Cash and Basic Math

'Cash' - a term that is used in so many parts of life.  This very simple term can have a number of different definitions, depending on the need and the use.  Let's look at the term in some different circumstances and review the definition.

## CASH AS CURRENCY

When you go into the convenience store, your friend asks, "You have any cash?", you know what he means.  He is using the term 'Cash' to refer to the various forms of currency that are used for retail transactions in the countries of the world.  In the United States, the currency is referred to in dollars and cents with 100 cents in each dollar.  The Unites States currency is made up of bills and coins.

Normally, most 'coins' are expressed in dollars using a decimal point to express the cents.  Standard denominations are the penny (\$0.01), nickel (\$0.05), dime (\$0.10), and quarter (\$0.25).  Other coins are also available, however not widely used, the half dollar (\$0.50), one dollar (\$1.00) and the two dollar (\$2.00).

The 'bills' are paper money and these bills are available in the denominations of one dollar (\$1.00), five dollar (\$5.00), ten dollar (\$10.00), twenty dollar (\$20.00), fifty dollar (\$50.00), and one hundred dollar (\$100.00).  While other denominations are available, they are no longer in general circulation.

Each country in the world has some word which is used to describe their national currency.  Many countries may accept U.S. dollars for purchasing goods or services.  When you pay \$19.75 in U.S. dollars for an item in another country, how do you know if this is the right amount based on the item's price?  This is exactly the problem that the banks in the world have experienced in the past, "How much of one country's currency can be fairly traded for the currency of another country?"  The financial institutions of the world resolved the problem by developing an exchange rate for each country's currency into the currency of the other countries.  Each country makes this information available to the citizens of the country.  In the United States, the exchange rates are normally printed in the financial section of major newspapers or available on the Internet.  These exchange rates are printed from the perspective of the country where the newspaper is printed, which means that exchange rates for other countries are printed as they relate to the dollar when the newspaper is printed in the United States.

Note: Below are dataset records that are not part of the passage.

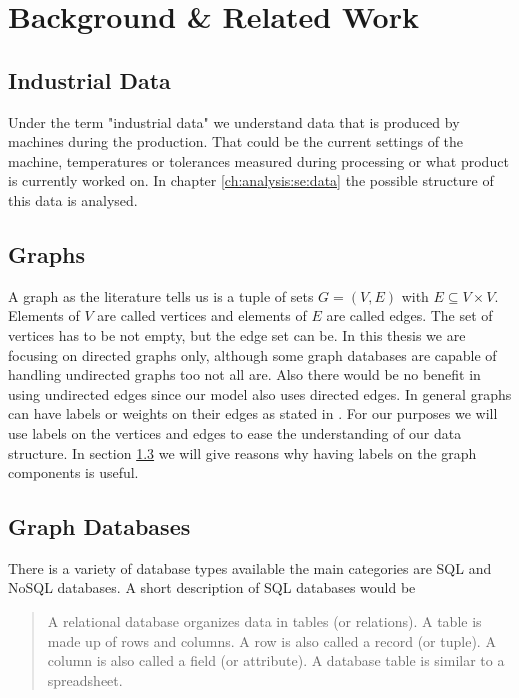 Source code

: \chapter{Background \& Related Work}
\label{ch:background}

\section{Industrial Data}
\label{ch:background:se:industrialData}
Under the term "industrial data" we understand data that is produced by machines during the production.
That could be the current settings of the machine,
temperatures or tolerances measured during processing or what product is currently worked on.
In chapter \ref{ch:analysis:se:data} the possible structure of this data is analysed.

\section{Graphs}
\label{ch:background:se:graphs}
A graph as the literature tells us \cite[89]{Worsch2011} is a tuple of sets $ G = (V, E) $ with $ E \subseteq V \times V $.
Elements of $ V $ are called vertices and elements of $ E $ are called edges.
The set of vertices has to be not empty, but the edge set can be.
In this thesis we are focusing on directed graphs only,
although some graph databases are capable of handling undirected graphs too not all are.
Also there would be no benefit in using undirected edges since our model also uses directed edges.
In general graphs can have labels or weights on their edges as stated in \cite[99]{Worsch2011}.
For our purposes we will use labels on the vertices and edges to ease the understanding of our data structure.
In section \ref{ch:background:se:graphDatabases} we will give reasons why having labels on the graph components is useful.

\section{Graph Databases}
\label{ch:background:se:graphDatabases}
There is a variety of database types available the main categories are SQL and NoSQL databases.
A short description of SQL databases would be
\blockquote[\cite{ChuaHock-Chuan}]{A relational database organizes data in tables (or relations).
A table is made up of rows and columns.
A row is also called a record (or tuple).
A column is also called a field (or attribute).
A database table is similar to a spreadsheet.}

If 'Cash' currency can express prices and transfer value, why isn't it used for everything?  'Cash' currency is known as a negotiable instrument.  This means that the ownership of the 'cash' is established by possession.  'Cash', if lost, can seldom be recovered.  'Cash' currency is bulky when dealing with large amounts and is subject to theft or robbery.  While 'bills' have a serial number, recording the serial numbers can be cumbersome.  Also, 'Cash' currency is the favorite method of completing illegal transactions.  Because of this, large amounts of cash cannot be used to pay for things.  All banks and retail establishments are required to report any transaction involving more than \$5,000 cash.  While 'Cash' currency has its purpose and need, there are other options for handling 'Cash'.

## CASH AS CLEARED FUNDS

In a television commercial, the announcer indicates that if cash is paid for the new car, then he will provide a rebate of \$1,000.  This form of the word 'Cash' refers to a value which can be passed to the new car buyer through the use of a financial institution.  In order to handle large amounts of cash and eliminate the need for everyone to bury their 'cash' in the backyard, financial institutions were developed.  Please note that the terminology is 'financial institutions' instead of the common term of 'Bank'. While banks are the most prevalent form of financial institutions, it is not the only option available.  In the same general category as banks are savings and loan organizations and credit unions.  There are differences in the nature and structure of these organizations, which is why they are not all referred to as banks.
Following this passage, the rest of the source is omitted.